More advance notice and adjusted prioritization highlighted the recent federal announcement about a return to physical inspections of multifamily housing communities and public housing agencies, including federally assisted senior housing.
Last month, Department of Housing and Urban Development Secretary Marcia Fudge announced that the agency will substantially increase housing inspections for HUD-assisted housing beginning June 1.
Physical inspections were suspended in March 2020 and restarted in October using a risk-ranked approach that excluded communities serving older adults. Now, “high priority” properties targeted for initial inspections will be based on resident complaints, recent inspection scores and time elapsed since the last inspections. This group will include properties seeking to improve Public Housing Assessment System score and designation, as well as properties that volunteered for the National Standards for the Physical Inspection of Real Estate Demonstration. Property owners who received an April 29 memo from HUD can expect to have at least one property inspected by Dec. 31.
HUD is taking a “careful, targeted approach to balancing different objectives — namely program quality and resident health,” said Linda Couch, LeadingAge vice president of housing policy.
The increased availability of masks and vaccinations, as well as concerns for the health and well-being of HUD-assisted households, were reasons cited for restarting the inspections.
“The last year has shown just how important housing is to our health and safety,” Fudge wrote in a letter to providers. “More than a year since the pandemic began, and with every person over the age of 16 now eligible for a free COVID-19 vaccination, we must take steps to ensure the whole health and well-being of the households we serve, including the conditions and quality of housing.”
According to the announcement, owners will receive 28 days advance notice instead of the typical 14-day notice in recognition of the challenges posed by COVID-19. HUD’s Real Estate Assessment Center will notify housing providers of its detailed inspection plans and provide a frequently asked questions document for more information.
HUD developed inspection protocols with help from the Centers for Disease Control and Prevention. HUD will not require inspectors to be vaccinated, but the agency will help facilitate vaccinations, as well as regular COVID-19 testing of inspectors. HUD also will require inspectors to wear face shields when inspecting senior housing properties.

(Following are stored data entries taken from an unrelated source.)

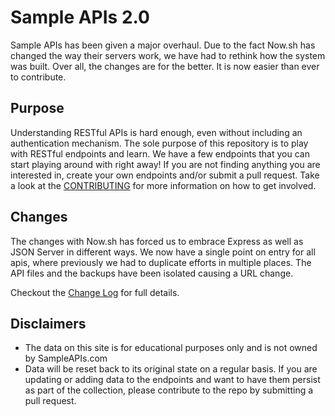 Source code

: # Sample APIs 2.0

Sample APIs has been given a major overhaul. Due to the fact Now.sh has changed the way their servers work, we have had to rethink how the system was built. Over all, the changes are for the better. It is now easier than ever to contribute.

## Purpose

Understanding RESTful APIs is hard enough, even without including an authentication mechanism. The sole purpose of this repository is to play with RESTful endpoints and learn. We have a few endpoints that you can start playing around with right away! If you are not finding anything you are interested in, create your own endpoints and/or submit a pull request. Take a look at the [CONTRIBUTING](https://github.com/jermbo/SampleAPIs/blob/master/CONTRIBUTING.md) for more information on how to get involved.

## Changes

The changes with Now.sh has forced us to embrace Express as well as JSON Server in different ways. We now have a single point on entry for all apis, where previously we had to duplicate efforts in multiple places. The API files and the backups have been isolated causing a URL change.

Checkout the [Change Log](https://github.com/jermbo/SampleAPIs/blob/master/Change_log.md) for full details.

## Disclaimers

- The data on this site is for educational purposes only and is not owned by SampleAPIs.com
- Data will be reset back to its original state on a regular basis. If you are updating or adding data to the endpoints and want to have them persist as part of the collection, please contribute to the repo by submitting a pull request.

Couch said that restarting physical inspections as carefully as possible is important in ensuring that the inspections don’t threaten the health of affordable senior housing residents and staff members.
“HUD’s immediate focus on physical inspections for ‘high priority’ communities makes sense; so does taking precautions from health risks to properties, COVID protocols for inspectors, and allowing residents to opt out,” she said. “By encouraging COVID-19 vaccinations among inspectors and by providing flexibility for communities and residents at high risk, HUD can ensure high-quality housing while prioritizing resident health.”
Inspectors also will follow travel and quarantine guidelines and have detailed operational protocols for pre-inspection, inspection and post-inspection reviewed by the CDC.
Residents will be able to opt out of unit inspections, in which case the HUD inspector will select an alternate home to inspect. Housing providers are encouraged to make personal protective equipment available to residents through CARES Act funds.